The Detergent Salesman ” a short story from “Rainbows in Braille” – A collection of short stories – By Elmo Jayawardena

Detergent Salesman

The place looked the same. Houses painted in Pentalite colours, light ones and lighter ones that CIC sells in all possible shades. Reminded me of their clarion call, “Not white, not quite, but Pentalite”, always displayed on roadside billboards, father, mother, son and daughter with broad smiles in front of their newly painted home. That’s Pentalite and CIC for you.
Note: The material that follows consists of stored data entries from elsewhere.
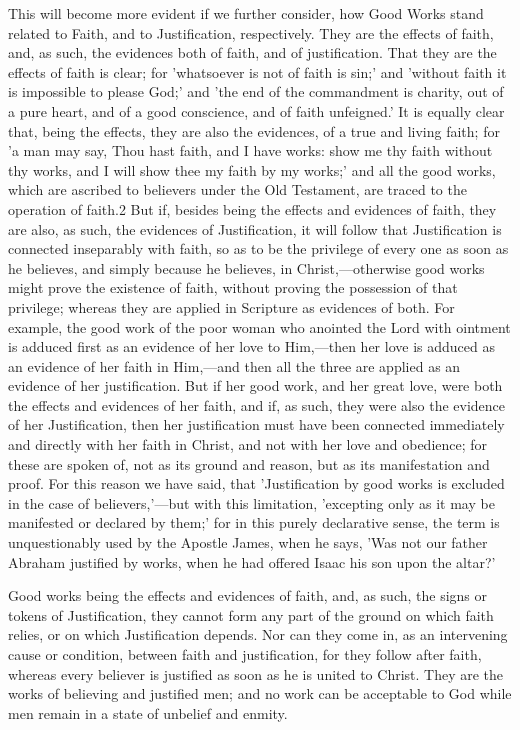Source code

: \documentclass[
]{book}
\begin{document}
This will become more evident if we further consider, how Good Works stand related to Faith, and to Justification, respectively. They are the effects of faith, and, as such, the evidences both of faith, and of justification. That they are the effects of faith is clear; for 'whatsoever is not of faith is sin;' and 'without faith it is impossible to please God;' and 'the end of the commandment is charity, out of a pure heart, and of a good conscience, and of faith unfeigned.' It is equally clear that, being the effects, they are also the evidences, of a true and living faith; for 'a man may say, Thou hast faith, and I have works: show me thy faith without thy works, and I will show thee my faith by my works;' and all the good works, which are ascribed to believers under the Old Testament, are traced to the operation of faith.2 But if, besides being the effects and evidences of faith, they are also, as such, the evidences of Justification, it will follow that Justification is connected inseparably with faith, so as to be the privilege of every one as soon as he believes, and simply because he believes, in Christ,---otherwise good works might prove the existence of faith, without proving the possession of that privilege; whereas they are applied in Scripture as evidences of both. For example, the good work of the poor woman who anointed the Lord with ointment is adduced first as an evidence of her love to Him,---then her love is adduced as an evidence of her faith in Him,---and then all the three are applied as an evidence of her justification. But if her good work, and her great love, were both the effects and evidences of her faith, and if, as such, they were also the evidence of her Justification, then her justification must have been connected immediately and directly with her faith in Christ, and not with her love and obedience; for these are spoken of, not as its ground and reason, but as its manifestation and proof. For this reason we have said, that 'Justification by good works is excluded in the case of believers,'---but with this limitation, 'excepting only as it may be manifested or declared by them;' for in this purely declarative sense, the term is unquestionably used by the Apostle James, when he says, 'Was not our father Abraham justified by works, when he had offered Isaac his son upon the altar?'

Good works being the effects and evidences of faith, and, as such, the signs or tokens of Justification, they cannot form any part of the ground on which faith relies, or on which Justification depends. Nor can they come in, as an intervening cause or condition, between faith and justification, for they follow after faith, whereas every believer is justified as soon as he is united to Christ. They are the works of believing and justified men; and no work can be acceptable to God while men remain in a state of unbelief and enmity.
\end{document}
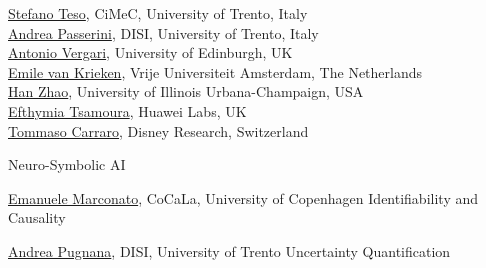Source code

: \documentclass[11pt, a4paper]{awesome-cv}
\begin{document}
\begin{cventries}

\cventry
    {%
     \begin{minipage}[t]{\linewidth}
     \href{https://stefanoteso.github.io/}{Stefano Teso}, CiMeC, University of Trento, Italy\\
     \href{https://disi.unitn.it/~passerini/}{Andrea Passerini}, DISI, University of Trento, Italy\\
     \href{http://nolovedeeplearning.com/}{Antonio Vergari}, University of Edinburgh, UK\\
     \href{https://www.emilevankrieken.com/}{Emile van Krieken}, Vrije Universiteit Amsterdam, The Netherlands \\
     \href{https://hanzhaoml.github.io/}{Han Zhao}, University of Illinois Urbana-Champaign, USA \\
     \href{https://tsamoura.github.io/}{Efthymia Tsamoura}, Huawei Labs, UK \\
     \href{https://www.linkedin.com/in/tommaso-carraro/}{Tommaso Carraro}, Disney Research, Switzerland
     \end{minipage}%
    }
    {Neuro-Symbolic AI}
    {}
    {}
    {}


  \cventry
    {
        \href{https://scholar.google.com/citations?hl=it&user=H0gXWAgAAAAJ&view_op=list_works&sortby=pubdate}{Emanuele Marconato}, CoCaLa,  University of Copenhagen
    }
    {
        Identifiability and Causality
    }
    {}
    {}
    {}

  \cventry
    {
        \href{https://andrepugni.github.io/}{Andrea Pugnana}, DISI, University of Trento}
    {
        Uncertainty Quantification
    }
    {}
    {}
    {}
\end{cventries}
%
\end{document}
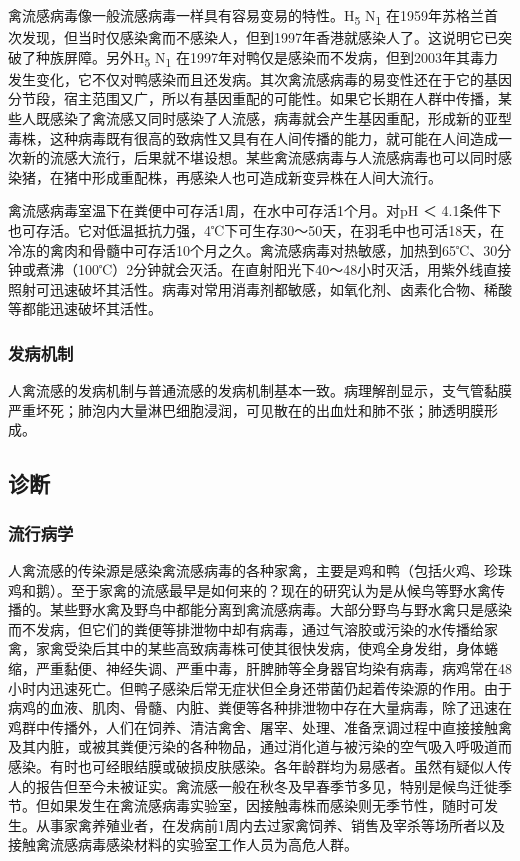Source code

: 禽流感病毒像一般流感病毒一样具有容易变易的特性。H\textsubscript{5}
N\textsubscript{1}
在1959年苏格兰首次发现，但当时仅感染禽而不感染人，但到1997年香港就感染人了。这说明它已突破了种族屏障。另外H\textsubscript{5}
N\textsubscript{1}
在1997年对鸭仅是感染而不发病，但到2003年其毒力发生变化，它不仅对鸭感染而且还发病。其次禽流感病毒的易变性还在于它的基因分节段，宿主范围又广，所以有基因重配的可能性。如果它长期在人群中传播，某些人既感染了禽流感又同时感染了人流感，病毒就会产生基因重配，形成新的亚型毒株，这种病毒既有很高的致病性又具有在人间传播的能力，就可能在人间造成一次新的流感大流行，后果就不堪设想。某些禽流感病毒与人流感病毒也可以同时感染猪，在猪中形成重配株，再感染人也可造成新变异株在人间大流行。

禽流感病毒室温下在粪便中可存活1周，在水中可存活1个月。对pH ＜
4.1条件下也可存活。它对低温抵抗力强，4℃下可生存30～50天，在羽毛中也可活18天，在冷冻的禽肉和骨髓中可存活10个月之久。禽流感病毒对热敏感，加热到65℃、30分钟或煮沸（100℃）2分钟就会灭活。在直射阳光下40～48小时灭活，用紫外线直接照射可迅速破坏其活性。病毒对常用消毒剂都敏感，如氧化剂、卤素化合物、稀酸等都能迅速破坏其活性。

\subsubsection{发病机制}

人禽流感的发病机制与普通流感的发病机制基本一致。病理解剖显示，支气管黏膜严重坏死；肺泡内大量淋巴细胞浸润，可见散在的出血灶和肺不张；肺透明膜形成。

\subsection{诊断}

\subsubsection{流行病学}

人禽流感的传染源是感染禽流感病毒的各种家禽，主要是鸡和鸭（包括火鸡、珍珠鸡和鹅）。至于家禽的流感最早是如何来的？现在的研究认为是从候鸟等野水禽传播的。某些野水禽及野鸟中都能分离到禽流感病毒。大部分野鸟与野水禽只是感染而不发病，但它们的粪便等排泄物中却有病毒，通过气溶胶或污染的水传播给家禽，家禽受染后其中的某些高致病毒株可使其很快发病，使鸡全身发绀，身体蜷缩，严重黏便、神经失调、严重中毒，肝脾肺等全身器官均染有病毒，病鸡常在48小时内迅速死亡。但鸭子感染后常无症状但全身还带菌仍起着传染源的作用。由于病鸡的血液、肌肉、骨髓、内脏、粪便等各种排泄物中存在大量病毒，除了迅速在鸡群中传播外，人们在饲养、清洁禽舍、屠宰、处理、准备烹调过程中直接接触禽及其内脏，或被其粪便污染的各种物品，通过消化道与被污染的空气吸入呼吸道而感染。有时也可经眼结膜或破损皮肤感染。各年龄群均为易感者。虽然有疑似人传人的报告但至今未被证实。禽流感一般在秋冬及早春季节多见，特别是候鸟迁徙季节。但如果发生在禽流感病毒实验室，因接触毒株而感染则无季节性，随时可发生。从事家禽养殖业者，在发病前1周内去过家禽饲养、销售及宰杀等场所者以及接触禽流感病毒感染材料的实验室工作人员为高危人群。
The lane was a cul-de-sac, five homes to the left and six to the right, the one less on the left was the result of a double-sized house and a doubled-sized garden, perhaps the nicest, hands down winner of the best house in the lane competition, if it came to that. 

        Green garbage bins lined the lane on either side, not the usual overflowing but recently emptied. The sidewalk too was swept and litter-free. 

       Low parapet walls protected serpent-green lawns and each house had a name or a number; some had both, embossed on polished bronze boards mounted on the wall or nailed to the gate in wood or metal, just to confirm an identity.

        Owners’ names too appeared, but not in all the houses.

        People who mattered lived here.

It has been a month since I came last. I sell detergent, house to house and face to face; great service. We come by van and spread out in the neighborhood, three of us, we cover all the prospective customers and take their orders. The van drops the purchases at the door.

       “Just make sure they get their money’s worth,” that’s what Mr. Yapa said; he was the marketing boss of my bread and butter source.

The big house with the big garden seemed different; somehow it had lost the lane champion look. The gate was closed and a heavy iron chain secured the two sides with a very large padlock, so large that you could decipher the name Yale clearly. Standing on toes, I could see the house and the garden, the gate wasn’t that tall.

         The weeds were growing wild, and the pond had collected a fair share of the fallen leaves. The fountain was silent, gushing and splashing for none, someone had switched off the pump, everything looked dead or dying.

“What you want?” The voice was old, the man older. I had not seen him sitting under the shade of the giant Mimosa tree. 

       “Nothing,” he certainly didn’t look like someone who would be buying detergent.

        Faded khaki shirt, munching a mouth full of betel, sarong worn at three-quarters with dusty dirty feet in full view, a watcher of a kind; that was my instant evaluation.

       “Where are the people of the house?”

        “They go,” twin syllable through betel covered teeth.

        “Where?”

        “I don’t know,” and then he recalls, “far away land, Madam sister land.”

       “When will they come?” 

        “They not come back.”

        “Why did they go?”

   

The man gives a sly look, and then barely stretches the lips.

        ‘Tamil…. Tamil.” 

The detergent van is waiting, I need to go, need to sell the detergents.

Author’s note

After the 1983 ethnic riots where so many of the innocent were killed, many left the shores of Sri Lanka, the Paradise Island. Today the Sri Lankan dispora is everywhere; from the chilly summits of Northern Canada to the dry lands of Tasmania, from the deserts of Dhahran to the lush green valleys of New Zealand. You see Sri Lankans  with their little Sri Lankan “clubs”, clinging on dearly to memories of a homeland, torn between a new life and what they left behind. It’s a love they cannot shed, a romance gone rotten, and they gather and lament, speak in sad nostalgic tones of the Paradise they left behind.